In as close as I can recall to Bob’s own words, here’s what went through his mind at the time: “Yeah, that’s exactly what I need to do: meet some snotty rich kid who thought it’d be a kick to spend a summer in South Dakota.”
But because he “ain’t got no weak nerve nor fear,” he came into town anyway, and spent an evening with us kids picking songs out of his guitar – mainly cowboy songs I enjoyed but didn’t know.* Then he broke into Gordon Lightfoot’s “The Wreck of the Edmund Fitzgerald” – a song I knew, to my own surprise, nearly verse for verse. (I was surprised to hear a shipwreck song on the edge of the Badlands, but just yesterday, another friend described how the great wide open of Lake Superior made him homesick for the Plains, and now it all seems to fit.)
“Now that’s a song from my neck of the woods,” I said when he finished – and just like that, a friendship sprouted. That friendship led to my dad, my three-year-old son and I visiting Bob’s place during a branding back in 2001, and got me to thinking about A) how labels rarely do justice to people, and B) how quickly we make our marks on each other. And I wrote about it, in an essay called Brandings.
I’ll warn you: I tried to write very matter-of-factly about the actual branding, done more or less the “old fashioned” way, with horses, ropes and hot irons. I was surprised, even shocked, at times – but it was clear to me that these men were doing their work in the best way possible.
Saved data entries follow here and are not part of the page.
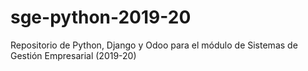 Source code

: # sge-python-2019-20
Repositorio de Python, Django y Odoo para el módulo de Sistemas de Gestión Empresarial (2019-20)
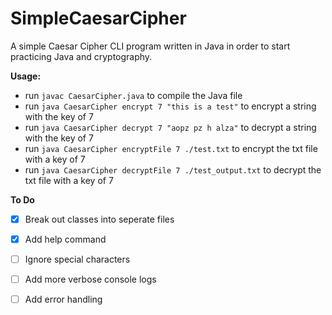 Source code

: # SimpleCaesarCipher
A simple Caesar Cipher CLI program written in Java in order to start practicing Java and cryptography.

**Usage:**
* run `javac CaesarCipher.java` to compile the Java file
* run `java CaesarCipher encrypt 7 "this is a test"` to encrypt a string with the key of 7
* run `java CaesarCipher decrypt 7 "aopz pz h alza"` to decrypt a string with the key of 7
* run `java CaesarCipher encryptFile 7 ./test.txt` to encrypt the txt file with a key of 7
* run `java CaesarCipher decryptFile 7 ./test_output.txt` to decrypt the txt file with a key of 7

**To Do**
 - [x] Break out classes into seperate files
 - [x] Add help command
 - [ ] Ignore special characters
 - [ ] Add more verbose console logs
 - [ ] Add error handling


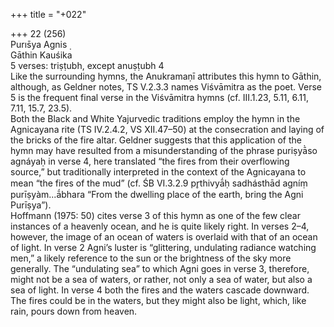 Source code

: +++
title = "+022"

+++
22 (256)  
Purıs̄ya Agnis ̣  
Gāthin Kauśika  
5 verses: triṣṭubh, except anuṣṭubh 4  
Like the surrounding hymns, the Anukramaṇī attributes this hymn to Gāthin,  although, as Geldner notes, TS V.2.3.3 names Viśvāmitra as the poet. Verse 5  is the frequent final verse in the Viśvāmitra hymns (cf. III.1.23, 5.11, 6.11, 7.11,  15.7, 23.5).  
Both the Black and White Yajurvedic traditions employ the hymn in the  Agnicayana rite (TS IV.2.4.2, VS XII.47–50) at the consecration and laying of the  bricks of the fire altar. Geldner suggests that this application of the hymn may have  resulted from a misunderstanding of the phrase puriṣyā̀so agnáyaḥ in verse 4, here translated “the fires from their overflowing source,” but traditionally interpreted  in the context of the Agnicayana to mean “the fires of the mud” (cf. ŚB VI.3.2.9  pr̥thivyā́ḥ sadhásthād agníṃ purīṣyàm...ā́bhara “From the dwelling place of the  earth, bring the Agni Purīṣya”).  
Hoffmann (1975: 50) cites verse 3 of this hymn as one of the few clear instances  of a heavenly ocean, and he is quite likely right. In verses 2–4, however, the image of  an ocean of waters is overlaid with that of an ocean of light. In verse 2 Agni’s luster  is “glittering, undulating radiance watching men,” a likely reference to the sun or  the brightness of the sky more generally. The “undulating sea” to which Agni goes  in verse 3, therefore, might not be a sea of waters, or rather, not only a sea of water,  but also a sea of light. In verse 4 both the fires and the waters cascade downward.  The fires could be in the waters, but they might also be light, which, like rain, pours  down from heaven.   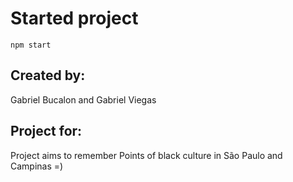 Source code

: # Started project

`npm start`

## Created by:

Gabriel Bucalon and Gabriel Viegas

## Project for:

Project aims to remember Points of black culture in São Paulo and Campinas =)
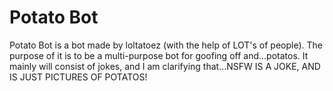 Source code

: # Potato Bot
Potato Bot is a bot made by loltatoez (with the help of LOT's of people). The purpose of it is to be a multi-purpose bot for goofing off and...potatos. It mainly will consist of jokes, and I am clarifying that...NSFW IS A JOKE, AND IS JUST PICTURES OF POTATOS!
I’ve seen bull calves castrated in a couple ways now, and I can’t see that a tight rubber band and slow withering (or even anesthesia and stitches from some pet vet) would’ve been any less stressful for range-raised critters.
And if your response is that they shouldn’t castrate them in the first place, I’ve got a couple questions about your “companion animals.” If everything checks out with them, I’ll gladly discuss the rest.
By the way, Bob came to terms with the nickname after thinking through who was saying it and how it was meant: equal parts respect and tongue-in-cheek affection. Sort of like the way he still sometimes uses variations of “smart-ass Ivy Leaguer” to describe me …
Here’s the essay. Let me know your thoughts.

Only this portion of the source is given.